(Raw data)

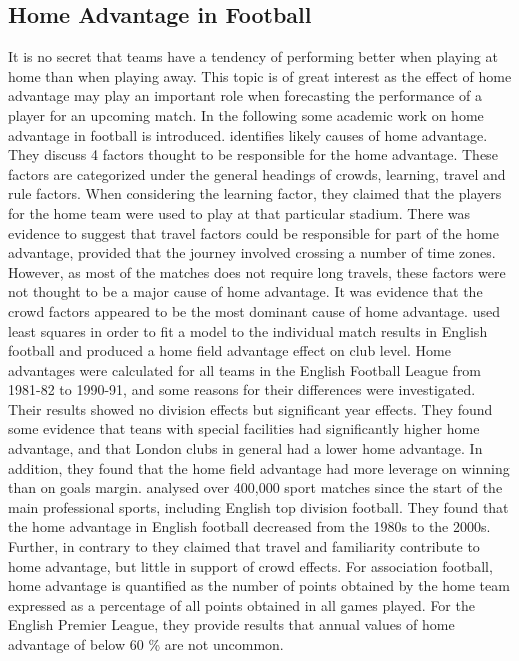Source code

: \subsection{Home Advantage in Football}\label{HomeFieldAdvantage}
It is no secret that teams have a tendency of performing better when playing at home than when playing away. This topic is of great interest as the effect of home advantage may play an important role when forecasting the performance of a player for an upcoming match. In the following some academic work on home advantage in football is introduced.
\newpar
\cite{Nevill} identifies likely causes of home advantage. They discuss 4 factors thought to be responsible for the home advantage. These factors are categorized under the general headings of crowds, learning, travel and rule factors. When considering the learning factor, they claimed that the players for the home team were used to play at that particular stadium. There was evidence to suggest that travel factors could be responsible for part of the home advantage, provided that the journey involved crossing a number of time zones. However, as most of the matches does not require long travels, these factors were not thought to be a major cause of home advantage. It was evidence that the crowd factors appeared to be the most dominant cause of home advantage.
\newpar
\cite{Clarke} used least squares in order to fit a model to the individual match results in English football and produced a home field advantage effect on club level. Home advantages were calculated for all teams in the English Football League from 1981-82 to 1990-91, and some reasons for their differences were investigated. Their results showed no division effects but significant year effects. They found some evidence that teans with special facilities had significantly higher home advantage, and that London clubs in general had a lower home advantage. In addition, they found that the home field advantage had more leverage on winning than on goals margin. 
\newpar
\cite{Pollard} analysed over 400,000 sport matches since the start of the main professional sports, including English top division football. They found that the home advantage in English football decreased from the 1980s to the 2000s. Further, in contrary to \cite{Nevill} they claimed that travel and familiarity contribute to home advantage, but little in support of crowd effects. For association football, \cite{Pollard} home advantage is quantified as the number of points obtained by the home team expressed as a percentage of all points obtained in all games played. For the English Premier League, they provide results that annual values of home advantage of below 60 \% are not uncommon. 
\newpar

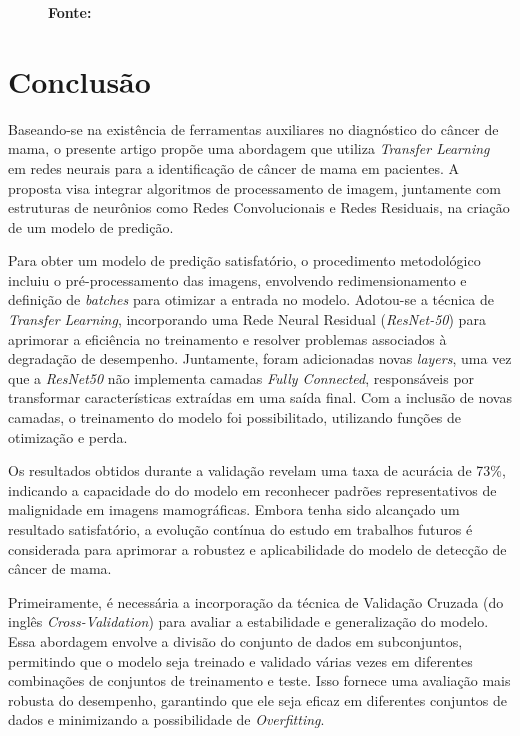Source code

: \begin{figure}[ht]
\begin{minipage}[b]{0.45\textwidth}
        \label{fig:predicao_com}
        \textbf{\footnotesize Fonte: \href{https://www.kaggle.com/datasets/awsaf49/cbis-ddsm-breast-cancer-image-dataset}{\cite{newdatabase}}}
    \end{minipage}
\end{figure}




\section{\esp Conclusão} \label{conclusion}
Baseando-se na existência de ferramentas auxiliares no diagnóstico do câncer de mama, o presente artigo propõe uma abordagem que utiliza \textit{Transfer Learning} em redes neurais para a identificação de câncer de mama em pacientes. A proposta visa integrar algoritmos de processamento de imagem, juntamente com estruturas de neurônios como Redes Convolucionais e Redes Residuais, na criação de um modelo de predição. 

Para obter um modelo de predição satisfatório, o procedimento metodológico incluiu o pré-processamento das imagens, envolvendo redimensionamento e definição de \textit{batches} para otimizar a entrada no modelo. Adotou-se a técnica de \textit{Transfer Learning}, incorporando uma Rede Neural Residual (\textit{ResNet-50}) para aprimorar a eficiência no treinamento e resolver problemas associados à degradação de desempenho. Juntamente, foram adicionadas novas \textit{layers}, uma vez que a \textit{ResNet50} não implementa camadas \textit{Fully Connected}, responsáveis por transformar características extraídas em uma saída final. Com a inclusão de novas camadas, o treinamento do modelo foi possibilitado, utilizando funções de otimização e perda.

Os resultados obtidos durante a validação revelam uma taxa de acurácia de 73\%, indicando a capacidade do do modelo em reconhecer padrões representativos de malignidade em imagens mamográficas. Embora tenha sido alcançado um resultado satisfatório, a evolução contínua do estudo em trabalhos futuros é considerada para aprimorar a robustez e aplicabilidade do modelo de detecção de câncer de mama. 



Primeiramente, é necessária a incorporação da técnica de Validação Cruzada (do inglês \textit{Cross-Validation}) para avaliar a estabilidade e generalização do modelo. Essa abordagem envolve a divisão do conjunto de dados em subconjuntos, permitindo que o modelo seja treinado e validado várias vezes em diferentes combinações de conjuntos de treinamento e teste. Isso fornece uma avaliação mais robusta do desempenho, garantindo que ele seja eficaz em diferentes conjuntos de dados e minimizando a possibilidade de \textit{Overfitting}.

(End Raw data)

### Exercise requirements
Every entry above needs to be copied exactly, and no pictures go with it.

### Reply
Source code

: \subsection{Home Advantage in Football}\label{HomeFieldAdvantage}
It is no secret that teams have a tendency of performing better when playing at home than when playing away. This topic is of great interest as the effect of home advantage may play an important role when forecasting the performance of a player for an upcoming match. In the following some academic work on home advantage in football is introduced.
\newpar
\cite{Nevill} identifies likely causes of home advantage. They discuss 4 factors thought to be responsible for the home advantage. These factors are categorized under the general headings of crowds, learning, travel and rule factors. When considering the learning factor, they claimed that the players for the home team were used to play at that particular stadium. There was evidence to suggest that travel factors could be responsible for part of the home advantage, provided that the journey involved crossing a number of time zones. However, as most of the matches does not require long travels, these factors were not thought to be a major cause of home advantage. It was evidence that the crowd factors appeared to be the most dominant cause of home advantage.
\newpar
\cite{Clarke} used least squares in order to fit a model to the individual match results in English football and produced a home field advantage effect on club level. Home advantages were calculated for all teams in the English Football League from 1981-82 to 1990-91, and some reasons for their differences were investigated. Their results showed no division effects but significant year effects. They found some evidence that teans with special facilities had significantly higher home advantage, and that London clubs in general had a lower home advantage. In addition, they found that the home field advantage had more leverage on winning than on goals margin. 
\newpar
\cite{Pollard} analysed over 400,000 sport matches since the start of the main professional sports, including English top division football. They found that the home advantage in English football decreased from the 1980s to the 2000s. Further, in contrary to \cite{Nevill} they claimed that travel and familiarity contribute to home advantage, but little in support of crowd effects. For association football, \cite{Pollard} home advantage is quantified as the number of points obtained by the home team expressed as a percentage of all points obtained in all games played. For the English Premier League, they provide results that annual values of home advantage of below 60 \% are not uncommon. 
\newpar

Source code

: \begin{figure}[ht]
\begin{minipage}[b]{0.45\textwidth}
        \label{fig:predicao_com}
        \textbf{\footnotesize Fonte: \href{https://www.kaggle.com/datasets/awsaf49/cbis-ddsm-breast-cancer-image-dataset}{\cite{newdatabase}}}
    \end{minipage}
\end{figure}




\section{\esp Conclusão} \label{conclusion}
Baseando-se na existência de ferramentas auxiliares no diagnóstico do câncer de mama, o presente artigo propõe uma abordagem que utiliza \textit{Transfer Learning} em redes neurais para a identificação de câncer de mama em pacientes. A proposta visa integrar algoritmos de processamento de imagem, juntamente com estruturas de neurônios como Redes Convolucionais e Redes Residuais, na criação de um modelo de predição. 

Para obter um modelo de predição satisfatório, o procedimento metodológico incluiu o pré-processamento das imagens, envolvendo redimensionamento e definição de \textit{batches} para otimizar a entrada no modelo. Adotou-se a técnica de \textit{Transfer Learning}, incorporando uma Rede Neural Residual (\textit{ResNet-50}) para aprimorar a eficiência no treinamento e resolver problemas associados à degradação de desempenho. Juntamente, foram adicionadas novas \textit{layers}, uma vez que a \textit{ResNet50} não implementa camadas \textit{Fully Connected}, responsáveis por transformar características extraídas em uma saída final. Com a inclusão de novas camadas, o treinamento do modelo foi possibilitado, utilizando funções de otimização e perda.

Os resultados obtidos durante a validação revelam uma taxa de acurácia de 73\%, indicando a capacidade do do modelo em reconhecer padrões representativos de malignidade em imagens mamográficas. Embora tenha sido alcançado um resultado satisfatório, a evolução contínua do estudo em trabalhos futuros é considerada para aprimorar a robustez e aplicabilidade do modelo de detecção de câncer de mama. 



Primeiramente, é necessária a incorporação da técnica de Validação Cruzada (do inglês \textit{Cross-Validation}) para avaliar a estabilidade e generalização do modelo. Essa abordagem envolve a divisão do conjunto de dados em subconjuntos, permitindo que o modelo seja treinado e validado várias vezes em diferentes combinações de conjuntos de treinamento e teste. Isso fornece uma avaliação mais robusta do desempenho, garantindo que ele seja eficaz em diferentes conjuntos de dados e minimizando a possibilidade de \textit{Overfitting}.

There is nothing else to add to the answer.